Speaking of your sister, you are totally enamored of her. You want to do everything she does...which is how we got you to take a couple sips from a bottle one day, she was pretending to be a baby and using a bottle-like sippy cup, and you kept trying to get it, so I pumped some milk and put it in a bottle, and baba gave it to you...you were SO excited for a few seconds as you watched Cadence drink and then got that nipple in your mouth...but that excitement quickly turned to disgust and that was that. But you do love to play with her however you can, in your somewhat limited capacity.

Take, for instance, your walks...she'll hold your hand while I support you by the ribs, and you two will walk down the hall together that way...it's remarkably endearing, and you seem to absolutely adore it. I mean, you will walk like that on your own whenever I let you, and to have her involved just seems to totally make your day. And this walking? it's kinda genuine. Like, you support your weight, and put one foot in front of the other and usually don't get your legs tangled or step on yourself. I have been quite impressed.

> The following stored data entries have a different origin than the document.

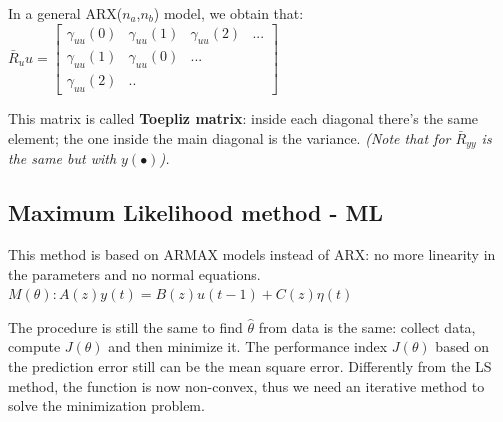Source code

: \documentclass[10pt,a4paper]{article}
\begin{document}
In a general ARX($n_a$,$n_b$) model, we obtain that:
\center
 $\bar{R}_uu= \begin{bmatrix}
\gamma_{uu}(0) & \gamma_{uu}(1) & \gamma_{uu}(2) & ...\\
\gamma_{uu}(1) & \gamma_{uu}(0) & ... \\
\gamma_{uu}(2) & ..
\end{bmatrix}$
\\ \raggedright \vspace{0.5em}
This matrix is called \textbf{Toepliz matrix}: inside each diagonal there's the same element; the one inside the main diagonal is the variance. \textit{(Note that for $\bar{R}_{yy}$ is the same but with $y(\bullet)$).}
\subsection{Maximum Likelihood method - ML}
This method is based on ARMAX models instead of ARX: no more linearity in the parameters and no normal equations. \\
\center $M(\theta): A(z)y(t)=B(z)u(t-1)+C(z)\eta(t)$
\\ \raggedright \vspace{0.3em}
The procedure is still the same to find $\hat{\theta}$ from data is the same: collect data, compute $J(\theta)$ and then minimize it.
The performance index $J(\theta)$ based on the prediction error still can be the mean square error. Differently from the LS method, the function is now non-convex, thus we need an iterative method to solve the minimization problem.
\end{document}
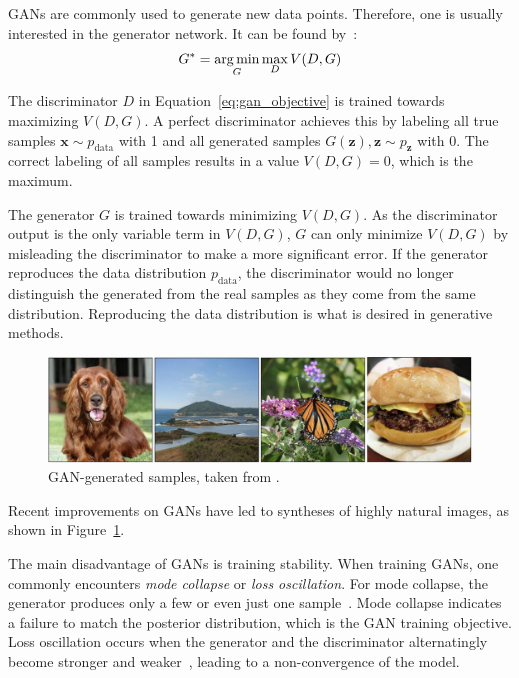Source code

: \acp{GAN} are commonly used to generate new data points.
Therefore, one is usually interested in the generator network.
It can be found by~\citep{goodfellow2014gans}:
\begin{align}
    G^* = \operatorname*{arg\,min}_G \max_{D} V(D, G) \label{eq:gan_objective}
\end{align}

The discriminator $D$ in Equation~\ref{eq:gan_objective} is trained towards maximizing $V(D, G)$.
A perfect discriminator achieves this by labeling all true samples $\bm{x} \sim p_{\text{data}}$ with 1 and all generated samples $G(\bm{z}), \bm{z}\sim p_{\bm{z}}$ with 0.
The correct labeling of all samples results in a value $V(D, G) = 0$, which is the maximum.

The generator $G$ is trained towards minimizing $V(D, G)$.
As the discriminator output is the only variable term in $V(D, G)$, $G$ can only minimize $V(D, G)$ by misleading the discriminator to make a more significant error.
If the generator reproduces the data distribution $p_{\text{data}}$, the discriminator would no longer distinguish the generated from the real samples as they come from the same distribution.
Reproducing the data distribution is what is desired in generative methods.

\begin{figure}
    \centering
    \includegraphics[width=\textwidth]{images/gan_samples.png}
    \caption[GAN-generated samples]{GAN-generated samples, taken from \citet{brock2018large}.}
    \label{fig:gan_samples}
\end{figure}

Recent improvements on \acp{GAN} have led to syntheses of highly natural images, as shown in Figure~\ref{fig:gan_samples}.

The main disadvantage of \acp{GAN} is training stability.
When training \acp{GAN}, one commonly encounters \textit{mode collapse} or \textit{loss oscillation}.
For mode collapse, the generator produces only a few or even just one sample~\citep{che2016mode}.
Mode collapse indicates a failure to match the posterior distribution, which is the \ac{GAN} training objective.
Loss oscillation occurs when the generator and the discriminator alternatingly become stronger and weaker~\citep{ham2020unbalanced}, leading to a non-convergence of the model.

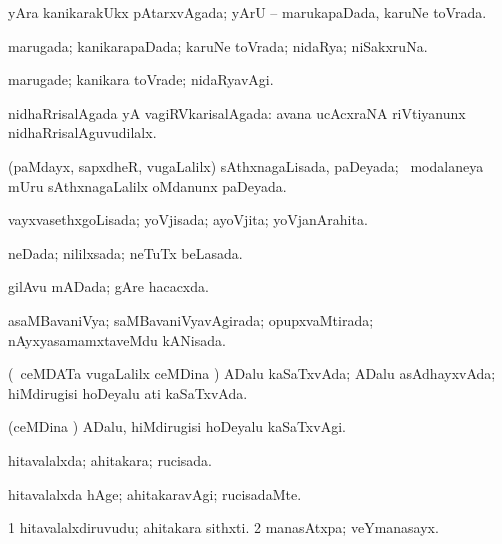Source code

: \bentry
{} 
\gl{\gu}
\expl{}
\bmng
yAra kanikarakUkx pAtarxvAgada; yArU -- marukapaDada, karuNe toVrada. 
\emng
\eentry

\bentry
{} 
\gl{\gu}
\expl{}
\bmng
marugada; kanikarapaDada; karuNe toVrada; nidaRya; niSakxruNa. 
\emng
\eentry

\bentry
{} 
\gl{\kirxvi}
\expl{}
\bmng
marugade; kanikara toVrade; nidaRyavAgi. 
\emng
\eentry

\bentry
{} 
\gl{\gu}
\expl{}
\bmng
nidhaRrisalAgada yA vagiRVkarisalAgada:  avana ucAcxraNA riVtiyanunx nidhaRrisalAguvudilalx. 
\emng
\eentry

\bentry
{} 
\gl{\gu}
\expl{}
\bmng
(paMdayx, sapxdheR, \mo vugaLalilx) sAthxnagaLisada, paDeyada; \kanmu\ modalaneya mUru sAthxnagaLalilx oMdanunx paDeyada. 
\emng
\eentry

\bentry
{} 
\gl{\gu}
\expl{}
\bmng
vayxvasethxgoLisada; yoVjisada; ayoVjita; yoVjanArahita. 
\emng
\eentry

\bentry
{} 
\gl{\gu}
\expl{}
\bmng
neDada; nililxsada; neTuTx beLasada. 
\emng
\eentry

\bentry
{} 
\gl{\gu}
\expl{}
\bmng
gilAvu mADada; gAre hacacxda. 
\emng
\eentry

\bentry
{} 
\gl{\gu}
\expl{}
\bmng
asaMBavaniVya; saMBavaniVyavAgirada; opupxvaMtirada; nAyxyasamamxtaveMdu kANisada. 
\emng
\eentry

\bentry
{} 
\gl{\gu}
\expl{}
\bmng
(\kanmu\ ceMDATa \mo vugaLalilx ceMDina \vi) ADalu kaSaTxvAda; ADalu asAdhayxvAda; hiMdirugisi hoDeyalu ati kaSaTxvAda. 
\emng
\eentry

\bentry
{} 
\gl{\kirxvi}
\expl{}
\bmng
(ceMDina \vi) ADalu, hiMdirugisi hoDeyalu kaSaTxvAgi. 
\emng
\eentry

\bentry
{} 
\gl{\gu}
\expl{}
\bmng
hitavalalxda; ahitakara; rucisada. 
\emng
\eentry

\bentry
{} 
\gl{\kirxvi}
\expl{}
\bmng
hitavalalxda hAge; ahitakaravAgi; rucisadaMte. 
\emng
\eentry

\bentry
{} 
\gl{\nA}
\expl{}
\bmng
\bnum
\num{1} hitavalalxdiruvudu; ahitakara sithxti. 
\num{2} manasAtxpa; veYmanasayx. 
\enum
\emng
\eentry


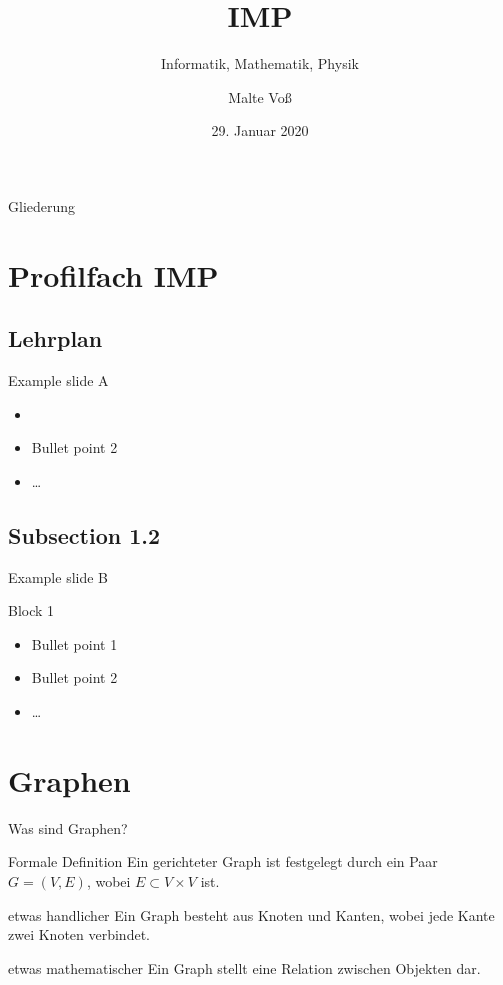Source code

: \documentclass[18pt]{beamer}
\title[IMP]{IMP}
\subtitle{Informatik, Mathematik, Physik}
\author{Malte Vo\ss}
\institute{Abteilung für Didaktik der Mathematik}
\date{29. Januar 2020}
\begin{document}

\begin{frame}
\titlepage
\end{frame}

\begin{frame}{Gliederung}
\tableofcontents
\end{frame}

\section{Profilfach IMP}
    \subsection{Lehrplan}
    \begin{frame}{Example slide A}
    \begin{itemize}
    \item
    \pause
    \item Bullet point 2
    \item \dots
    \end{itemize}
    \end{frame}

    \subsection{Subsection 1.2}
    \begin{frame}{Example slide B}
    \begin{block}{Block 1}
    \begin{itemize}
    \item Bullet point 1
    \pause
    \item Bullet point 2
    \item \dots
    \end{itemize}
    \end{block}
    \end{frame}

\section{Graphen}
    \begin{frame}{Was sind Graphen?}
        \begin{block}{Formale Definition}
            \glqq Ein gerichteter Graph ist festgelegt durch ein Paar $G = (V, E)$, wobei $E \subset V \times V$ ist\grqq \cite{worsch2016}.
        \end{block}
        \pause
        \begin{block}{etwas handlicher}
            Ein Graph besteht aus Knoten und Kanten, wobei jede Kante zwei Knoten verbindet.
        \end{block}
        \pause
        \begin{block}{etwas mathematischer}
            Ein Graph stellt eine Relation zwischen Objekten dar.
        \end{block}
    \end{frame}
\end{document}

Cadence hurt her arm last week, and Baba ended up taking her to the ER just to make sure it wasn't serious. It was the first time you had ever had to do bedtime alone, and ho boy did you not like it. You could feel the worried energy in the room and the absence of half the family, and despite your exhaustion you would not let me put you down, not for a moment. You'd sleep in my arms or cuddled into me as I laid beside you, but you would wake up terrified if I tried to put you in your crib or got up myself. I can't really blame you, either, lovely. If I were in your shoes, I wouldn't want to be alone, either. As it was, I think I needed your cuddles as much as you needed mine.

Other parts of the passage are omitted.